ACTIVITY: Could you please repeat the entries below word for word, with the images left out?

RECORDS PROVIDED:

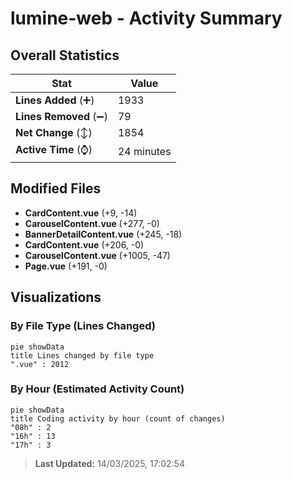 # lumine-web - Activity Summary 

## Overall Statistics

| Stat                   | Value                                                             |
| ---------------------- | ----------------------------------------------------------------- |
| **Lines Added** (➕)   | 1933                                          |
| **Lines Removed** (➖) | 79                                        |
| **Net Change** (↕)    | 1854                |
| **Active Time** (⌚)   | 24 minutes |


## Modified Files
- **CardContent.vue** (+9, -14)
- **CarouselContent.vue** (+277, -0)
- **BannerDetailContent.vue** (+245, -18)
- **CardContent.vue** (+206, -0)
- **CarouselContent.vue** (+1005, -47)
- **Page.vue** (+191, -0)

## Visualizations

### By File Type (Lines Changed)

```mermaid
pie showData
title Lines changed by file type
".vue" : 2012
```

### By Hour (Estimated Activity Count)

```mermaid
pie showData
title Coding activity by hour (count of changes)
"08h" : 2
"16h" : 13
"17h" : 3
```


> **Last Updated:** 14/03/2025, 17:02:54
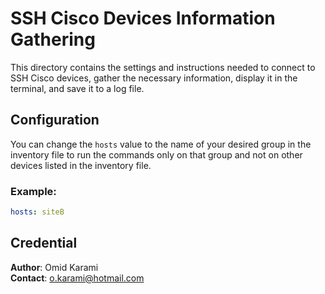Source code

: # SSH Cisco Devices Information Gathering

This directory contains the settings and instructions needed to connect to SSH Cisco devices, gather the necessary information, display it in the terminal, and save it to a log file.

## Configuration

You can change the `hosts` value to the name of your desired group in the inventory file to run the commands only on that group and not on other devices listed in the inventory file.

### Example:
```yaml
hosts: siteB
```
## Credential

**Author**: Omid Karami  
**Contact**: [o.karami@hotmail.com](mailto:o.karami@hotmail.com)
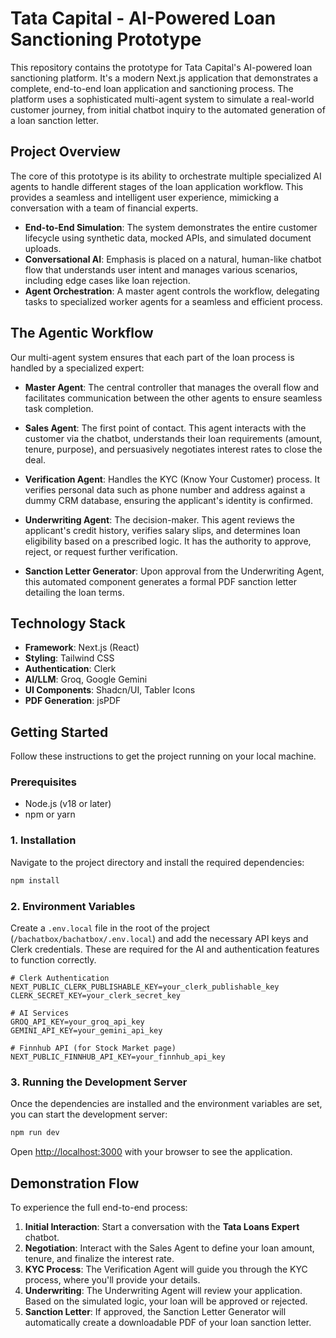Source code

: # Tata Capital - AI-Powered Loan Sanctioning Prototype

This repository contains the prototype for Tata Capital's AI-powered loan sanctioning platform. It's a modern Next.js application that demonstrates a complete, end-to-end loan application and sanctioning process. The platform uses a sophisticated multi-agent system to simulate a real-world customer journey, from initial chatbot inquiry to the automated generation of a loan sanction letter.

## Project Overview

The core of this prototype is its ability to orchestrate multiple specialized AI agents to handle different stages of the loan application workflow. This provides a seamless and intelligent user experience, mimicking a conversation with a team of financial experts.

- **End-to-End Simulation**: The system demonstrates the entire customer lifecycle using synthetic data, mocked APIs, and simulated document uploads.
- **Conversational AI**: Emphasis is placed on a natural, human-like chatbot flow that understands user intent and manages various scenarios, including edge cases like loan rejection.
- **Agent Orchestration**: A master agent controls the workflow, delegating tasks to specialized worker agents for a seamless and efficient process.

## The Agentic Workflow

Our multi-agent system ensures that each part of the loan process is handled by a specialized expert:

- **Master Agent**: The central controller that manages the overall flow and facilitates communication between the other agents to ensure seamless task completion.

- **Sales Agent**: The first point of contact. This agent interacts with the customer via the chatbot, understands their loan requirements (amount, tenure, purpose), and persuasively negotiates interest rates to close the deal.

- **Verification Agent**: Handles the KYC (Know Your Customer) process. It verifies personal data such as phone number and address against a dummy CRM database, ensuring the applicant's identity is confirmed.

- **Underwriting Agent**: The decision-maker. This agent reviews the applicant's credit history, verifies salary slips, and determines loan eligibility based on a prescribed logic. It has the authority to approve, reject, or request further verification.

- **Sanction Letter Generator**: Upon approval from the Underwriting Agent, this automated component generates a formal PDF sanction letter detailing the loan terms.

## Technology Stack

- **Framework**: Next.js (React)
- **Styling**: Tailwind CSS
- **Authentication**: Clerk
- **AI/LLM**: Groq, Google Gemini
- **UI Components**: Shadcn/UI, Tabler Icons
- **PDF Generation**: jsPDF

## Getting Started

Follow these instructions to get the project running on your local machine.

### Prerequisites

- Node.js (v18 or later)
- npm or yarn

### 1. Installation

Navigate to the project directory and install the required dependencies:

```bash
npm install
```

### 2. Environment Variables

Create a `.env.local` file in the root of the project (`/bachatbox/bachatbox/.env.local`) and add the necessary API keys and Clerk credentials. These are required for the AI and authentication features to function correctly.

```env
# Clerk Authentication
NEXT_PUBLIC_CLERK_PUBLISHABLE_KEY=your_clerk_publishable_key
CLERK_SECRET_KEY=your_clerk_secret_key

# AI Services
GROQ_API_KEY=your_groq_api_key
GEMINI_API_KEY=your_gemini_api_key

# Finnhub API (for Stock Market page)
NEXT_PUBLIC_FINNHUB_API_KEY=your_finnhub_api_key
```

### 3. Running the Development Server

Once the dependencies are installed and the environment variables are set, you can start the development server:

```bash
npm run dev
```

Open [http://localhost:3000](http://localhost:3000) with your browser to see the application.

## Demonstration Flow

To experience the full end-to-end process:

1.  **Initial Interaction**: Start a conversation with the **Tata Loans Expert** chatbot.
2.  **Negotiation**: Interact with the Sales Agent to define your loan amount, tenure, and finalize the interest rate.
3.  **KYC Process**: The Verification Agent will guide you through the KYC process, where you'll provide your details.
4.  **Underwriting**: The Underwriting Agent will review your application. Based on the simulated logic, your loan will be approved or rejected.
5.  **Sanction Letter**: If approved, the Sanction Letter Generator will automatically create a downloadable PDF of your loan sanction letter.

ANSWER:
 # lumine-web - Activity Summary 

## Overall Statistics

| Stat                   | Value                                                             |
| ---------------------- | ----------------------------------------------------------------- |
| **Lines Added** (➕)   | 1933                                          |
| **Lines Removed** (➖) | 79                                        |
| **Net Change** (↕)    | 1854                |
| **Active Time** (⌚)   | 24 minutes |


## Modified Files
- **CardContent.vue** (+9, -14)
- **CarouselContent.vue** (+277, -0)
- **BannerDetailContent.vue** (+245, -18)
- **CardContent.vue** (+206, -0)
- **CarouselContent.vue** (+1005, -47)
- **Page.vue** (+191, -0)

## Visualizations

### By File Type (Lines Changed)

```mermaid
pie showData
title Lines changed by file type
".vue" : 2012
```

### By Hour (Estimated Activity Count)

```mermaid
pie showData
title Coding activity by hour (count of changes)
"08h" : 2
"16h" : 13
"17h" : 3
```


> **Last Updated:** 14/03/2025, 17:02:54
Source code

: # SSH Cisco Devices Information Gathering

This directory contains the settings and instructions needed to connect to SSH Cisco devices, gather the necessary information, display it in the terminal, and save it to a log file.

## Configuration

You can change the `hosts` value to the name of your desired group in the inventory file to run the commands only on that group and not on other devices listed in the inventory file.

### Example:
```yaml
hosts: siteB
```
## Credential

**Author**: Omid Karami  
**Contact**: [o.karami@hotmail.com](mailto:o.karami@hotmail.com)
Source code

: # Tata Capital - AI-Powered Loan Sanctioning Prototype

This repository contains the prototype for Tata Capital's AI-powered loan sanctioning platform. It's a modern Next.js application that demonstrates a complete, end-to-end loan application and sanctioning process. The platform uses a sophisticated multi-agent system to simulate a real-world customer journey, from initial chatbot inquiry to the automated generation of a loan sanction letter.

## Project Overview

The core of this prototype is its ability to orchestrate multiple specialized AI agents to handle different stages of the loan application workflow. This provides a seamless and intelligent user experience, mimicking a conversation with a team of financial experts.

- **End-to-End Simulation**: The system demonstrates the entire customer lifecycle using synthetic data, mocked APIs, and simulated document uploads.
- **Conversational AI**: Emphasis is placed on a natural, human-like chatbot flow that understands user intent and manages various scenarios, including edge cases like loan rejection.
- **Agent Orchestration**: A master agent controls the workflow, delegating tasks to specialized worker agents for a seamless and efficient process.

## The Agentic Workflow

Our multi-agent system ensures that each part of the loan process is handled by a specialized expert:

- **Master Agent**: The central controller that manages the overall flow and facilitates communication between the other agents to ensure seamless task completion.

- **Sales Agent**: The first point of contact. This agent interacts with the customer via the chatbot, understands their loan requirements (amount, tenure, purpose), and persuasively negotiates interest rates to close the deal.

- **Verification Agent**: Handles the KYC (Know Your Customer) process. It verifies personal data such as phone number and address against a dummy CRM database, ensuring the applicant's identity is confirmed.

- **Underwriting Agent**: The decision-maker. This agent reviews the applicant's credit history, verifies salary slips, and determines loan eligibility based on a prescribed logic. It has the authority to approve, reject, or request further verification.

- **Sanction Letter Generator**: Upon approval from the Underwriting Agent, this automated component generates a formal PDF sanction letter detailing the loan terms.

## Technology Stack

- **Framework**: Next.js (React)
- **Styling**: Tailwind CSS
- **Authentication**: Clerk
- **AI/LLM**: Groq, Google Gemini
- **UI Components**: Shadcn/UI, Tabler Icons
- **PDF Generation**: jsPDF

## Getting Started

Follow these instructions to get the project running on your local machine.

### Prerequisites

- Node.js (v18 or later)
- npm or yarn

### 1. Installation

Navigate to the project directory and install the required dependencies:

```bash
npm install
```

### 2. Environment Variables

Create a `.env.local` file in the root of the project (`/bachatbox/bachatbox/.env.local`) and add the necessary API keys and Clerk credentials. These are required for the AI and authentication features to function correctly.

```env
# Clerk Authentication
NEXT_PUBLIC_CLERK_PUBLISHABLE_KEY=your_clerk_publishable_key
CLERK_SECRET_KEY=your_clerk_secret_key

# AI Services
GROQ_API_KEY=your_groq_api_key
GEMINI_API_KEY=your_gemini_api_key

# Finnhub API (for Stock Market page)
NEXT_PUBLIC_FINNHUB_API_KEY=your_finnhub_api_key
```

### 3. Running the Development Server

Once the dependencies are installed and the environment variables are set, you can start the development server:

```bash
npm run dev
```

Open [http://localhost:3000](http://localhost:3000) with your browser to see the application.

## Demonstration Flow

To experience the full end-to-end process:

1.  **Initial Interaction**: Start a conversation with the **Tata Loans Expert** chatbot.
2.  **Negotiation**: Interact with the Sales Agent to define your loan amount, tenure, and finalize the interest rate.
3.  **KYC Process**: The Verification Agent will guide you through the KYC process, where you'll provide your details.
4.  **Underwriting**: The Underwriting Agent will review your application. Based on the simulated logic, your loan will be approved or rejected.
5.  **Sanction Letter**: If approved, the Sanction Letter Generator will automatically create a downloadable PDF of your loan sanction letter.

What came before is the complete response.